One evening at Liberty Park last summer, my 11-year-old, with toy gun in hand (of course), was running for cover behind trees pretending to shoot things. People walking past could not resist playing along pretending to be shot. They laughed and told me how adorable my son is (he really is). It was a moment of fame and adoration for him. A couple of days later I sat down next to him and told him the story of Tamir Rice, the 12-year-old black American boy shot dead by police with a toy gun in his hand and a pocketful of Skittles. My son cried. He's smart. He got it.

Recently, Utah House Speaker Greg Hughes and a few others signed their names to an op-ed claiming Utahns are second-class citizens because we don't control public lands in our state. The comparison is not only absurd but also invalidates the significant number of U.S. citizens suffering from gross injustices.

Tamir Rice was a second-class citizen. A second-class citizen is a person entitled to equal rights and protections under the Constitution, but who doesn't receive them. The law disregards a second-class citizen, or it may be used to harm them. This was the case with Tamir, who was perceived as dangerous because of the color of his skin, not his behavior. A second-class citizen is his mother, Samaria, who could not depend on the police to protect her child from harm.

Second-class citizens are Utah women paid 67 cents to the dollar of their male counterparts.

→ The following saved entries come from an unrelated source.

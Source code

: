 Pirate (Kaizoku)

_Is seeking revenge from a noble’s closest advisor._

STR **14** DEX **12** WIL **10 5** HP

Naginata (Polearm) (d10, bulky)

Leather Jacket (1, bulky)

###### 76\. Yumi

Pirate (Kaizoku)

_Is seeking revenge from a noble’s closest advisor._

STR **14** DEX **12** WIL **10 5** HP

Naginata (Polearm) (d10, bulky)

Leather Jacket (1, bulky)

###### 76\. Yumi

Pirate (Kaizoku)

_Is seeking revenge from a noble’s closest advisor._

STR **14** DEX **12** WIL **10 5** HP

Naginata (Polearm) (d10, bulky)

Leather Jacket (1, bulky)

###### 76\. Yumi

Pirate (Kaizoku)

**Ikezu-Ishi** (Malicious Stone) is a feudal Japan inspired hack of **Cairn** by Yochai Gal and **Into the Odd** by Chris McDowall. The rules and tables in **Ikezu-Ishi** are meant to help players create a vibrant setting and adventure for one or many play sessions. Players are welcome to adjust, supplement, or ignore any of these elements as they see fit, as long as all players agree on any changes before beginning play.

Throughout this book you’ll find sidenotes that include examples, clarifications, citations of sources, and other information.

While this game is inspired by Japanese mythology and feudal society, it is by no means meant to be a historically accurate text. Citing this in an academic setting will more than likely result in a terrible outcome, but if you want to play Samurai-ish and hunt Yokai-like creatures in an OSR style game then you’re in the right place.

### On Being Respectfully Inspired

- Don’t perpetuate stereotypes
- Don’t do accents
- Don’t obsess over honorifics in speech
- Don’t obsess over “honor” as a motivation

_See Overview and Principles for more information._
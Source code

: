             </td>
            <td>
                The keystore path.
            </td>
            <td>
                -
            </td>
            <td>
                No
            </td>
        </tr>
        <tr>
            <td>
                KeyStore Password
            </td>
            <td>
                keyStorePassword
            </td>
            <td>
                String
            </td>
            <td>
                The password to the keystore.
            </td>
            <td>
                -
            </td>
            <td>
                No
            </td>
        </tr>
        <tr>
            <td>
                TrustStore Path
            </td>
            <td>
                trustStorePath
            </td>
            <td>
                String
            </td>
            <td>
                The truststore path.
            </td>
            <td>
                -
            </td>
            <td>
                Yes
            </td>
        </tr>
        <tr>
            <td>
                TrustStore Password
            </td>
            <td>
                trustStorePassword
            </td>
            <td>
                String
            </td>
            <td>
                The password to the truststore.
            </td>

Second-class citizens are people lacking access to clean water, like the families in Flint, Mich. Second-class citizens are the 148,000 children in Utah living below the poverty line, even though their parents work two, sometimes three, jobs to make ends meet. Meanwhile, Hughes and the Legislature insinuate they are lazy and denies them real Medicaid expansion — expansion that would ease some of their family's burden and would provide them access to real health care.

Second-class citizenship is being told who you love is wrong and that you can't participate in marriage or church because of who you or your parents are. Second-class citizenship is being confined to a minute piece of your ancestral land and having no access to health care, adequate education, clean water or electricity, like the Navajo nation on the Utah/Arizona border.

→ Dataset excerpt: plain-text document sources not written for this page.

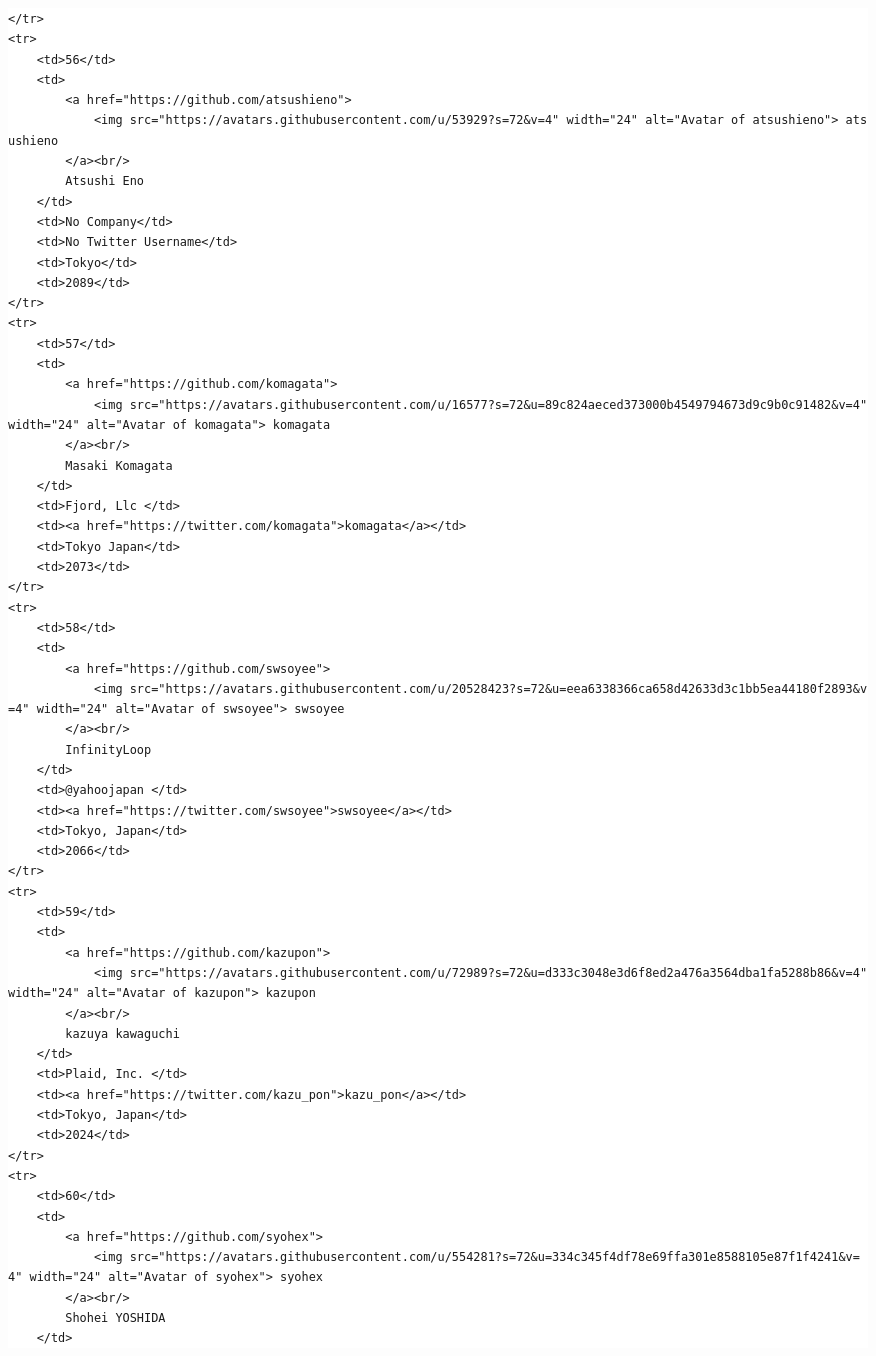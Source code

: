 	</tr>
	<tr>
		<td>56</td>
		<td>
			<a href="https://github.com/atsushieno">
				<img src="https://avatars.githubusercontent.com/u/53929?s=72&v=4" width="24" alt="Avatar of atsushieno"> atsushieno
			</a><br/>
			Atsushi Eno
		</td>
		<td>No Company</td>
		<td>No Twitter Username</td>
		<td>Tokyo</td>
		<td>2089</td>
	</tr>
	<tr>
		<td>57</td>
		<td>
			<a href="https://github.com/komagata">
				<img src="https://avatars.githubusercontent.com/u/16577?s=72&u=89c824aeced373000b4549794673d9c9b0c91482&v=4" width="24" alt="Avatar of komagata"> komagata
			</a><br/>
			Masaki Komagata
		</td>
		<td>Fjord, Llc </td>
		<td><a href="https://twitter.com/komagata">komagata</a></td>
		<td>Tokyo Japan</td>
		<td>2073</td>
	</tr>
	<tr>
		<td>58</td>
		<td>
			<a href="https://github.com/swsoyee">
				<img src="https://avatars.githubusercontent.com/u/20528423?s=72&u=eea6338366ca658d42633d3c1bb5ea44180f2893&v=4" width="24" alt="Avatar of swsoyee"> swsoyee
			</a><br/>
			InfinityLoop
		</td>
		<td>@yahoojapan </td>
		<td><a href="https://twitter.com/swsoyee">swsoyee</a></td>
		<td>Tokyo, Japan</td>
		<td>2066</td>
	</tr>
	<tr>
		<td>59</td>
		<td>
			<a href="https://github.com/kazupon">
				<img src="https://avatars.githubusercontent.com/u/72989?s=72&u=d333c3048e3d6f8ed2a476a3564dba1fa5288b86&v=4" width="24" alt="Avatar of kazupon"> kazupon
			</a><br/>
			kazuya kawaguchi
		</td>
		<td>Plaid, Inc. </td>
		<td><a href="https://twitter.com/kazu_pon">kazu_pon</a></td>
		<td>Tokyo, Japan</td>
		<td>2024</td>
	</tr>
	<tr>
		<td>60</td>
		<td>
			<a href="https://github.com/syohex">
				<img src="https://avatars.githubusercontent.com/u/554281?s=72&u=334c345f4df78e69ffa301e8588105e87f1f4241&v=4" width="24" alt="Avatar of syohex"> syohex
			</a><br/>
			Shohei YOSHIDA
		</td>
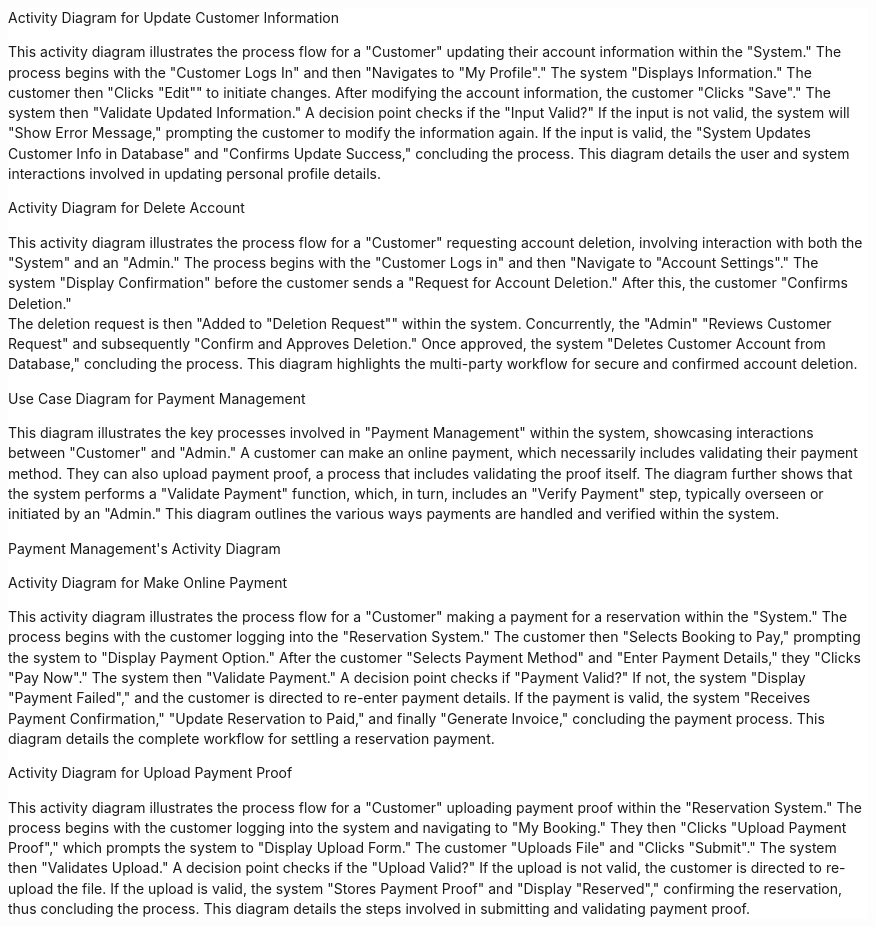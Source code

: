 Activity Diagram for Update Customer Information

This activity diagram illustrates the process flow for a "Customer" updating their account information within the "System." The process begins with the "Customer Logs In" and then "Navigates to "My Profile"." The system "Displays Information." The customer then "Clicks "Edit"" to initiate changes. After modifying the account information, the customer "Clicks "Save"." The system then "Validate Updated Information." A decision point checks if the "Input Valid?" If the input is not valid, the system will "Show Error Message," prompting the customer to modify the information again. If the input is valid, the "System Updates Customer Info in Database" and "Confirms Update Success," concluding the process. This diagram details the user and system interactions involved in updating personal profile details.

Activity Diagram for Delete Account

This activity diagram illustrates the process flow for a "Customer" requesting account deletion, involving interaction with both the "System" and an "Admin." The process begins with the "Customer Logs in" and then "Navigate to "Account Settings"." The system "Display Confirmation" before the customer sends a "Request for Account Deletion." After this, the customer "Confirms Deletion."  
The deletion request is then "Added to "Deletion Request"" within the system. Concurrently, the "Admin" "Reviews Customer Request" and subsequently "Confirm and Approves Deletion." Once approved, the system "Deletes Customer Account from Database," concluding the process. This diagram highlights the multi-party workflow for secure and confirmed account deletion.

Use Case Diagram for Payment Management

This diagram illustrates the key processes involved in "Payment Management" within the system, showcasing interactions between "Customer" and "Admin." A customer can make an online payment, which necessarily includes validating their payment method. They can also upload payment proof, a process that includes validating the proof itself. The diagram further shows that the system performs a "Validate Payment" function, which, in turn, includes an "Verify Payment" step, typically overseen or initiated by an "Admin." This diagram outlines the various ways payments are handled and verified within the system.

Payment Management's Activity Diagram

Activity Diagram for Make Online Payment

This activity diagram illustrates the process flow for a "Customer" making a payment for a reservation within the "System." The process begins with the customer logging into the "Reservation System." The customer then "Selects Booking to Pay," prompting the system to "Display Payment Option." After the customer "Selects Payment Method" and "Enter Payment Details," they "Clicks "Pay Now"." The system then "Validate Payment." A decision point checks if "Payment Valid?" If not, the system "Display "Payment Failed"," and the customer is directed to re-enter payment details. If the payment is valid, the system "Receives Payment Confirmation," "Update Reservation to Paid," and finally "Generate Invoice," concluding the payment process. This diagram details the complete workflow for settling a reservation payment.

Activity Diagram for Upload Payment Proof

This activity diagram illustrates the process flow for a "Customer" uploading payment proof within the "Reservation System." The process begins with the customer logging into the system and navigating to "My Booking." They then "Clicks "Upload Payment Proof"," which prompts the system to "Display Upload Form." The customer "Uploads File" and "Clicks "Submit"." The system then "Validates Upload." A decision point checks if the "Upload Valid?" If the upload is not valid, the customer is directed to re-upload the file. If the upload is valid, the system "Stores Payment Proof" and "Display "Reserved"," confirming the reservation, thus concluding the process. This diagram details the steps involved in submitting and validating payment proof.

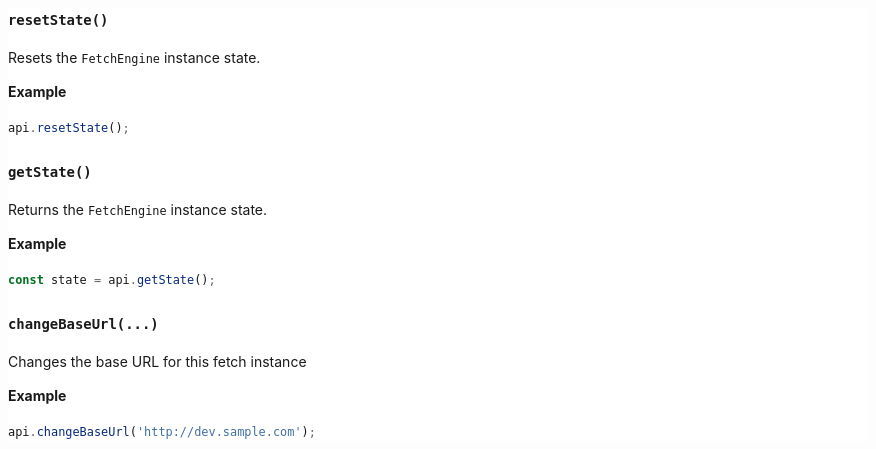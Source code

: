 ### `resetState()`

Resets the `FetchEngine` instance state.

**Example**

```ts
api.resetState();
```

### `getState()`

Returns the `FetchEngine` instance state.

**Example**

```ts
const state = api.getState();
```


### `changeBaseUrl(...)`

Changes the base URL for this fetch instance

**Example**

```ts
api.changeBaseUrl('http://dev.sample.com');
```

The federal government preserves our national parks and other public lands for the benefit of all Americans. That this preservation inhibits Utah legislators' desires to claim ownership of — and then rent or sell off — our public lands, piece by piece, all under the pretense of catchy sound-bites and voodoo economics does not relegate me, Hughes or the vast majority of Utahns to second-class citizenship status.

I want to give Hughes and Co. the benefit of the doubt, so I will assume their op-ed was nothing more than an ill-thought out attempt at using buzzwords to gain public support for a frivolous lawsuit costing Utah taxpayers $14 million. Because any other reason means they aren't as smart as my 11-year-old, and they don't get it.

Rachel Sanders joined Alliance for a Better Utah this month as the new executive director. Her past experience includes working with immigrant and refugee populations at Promise South Salt Lake.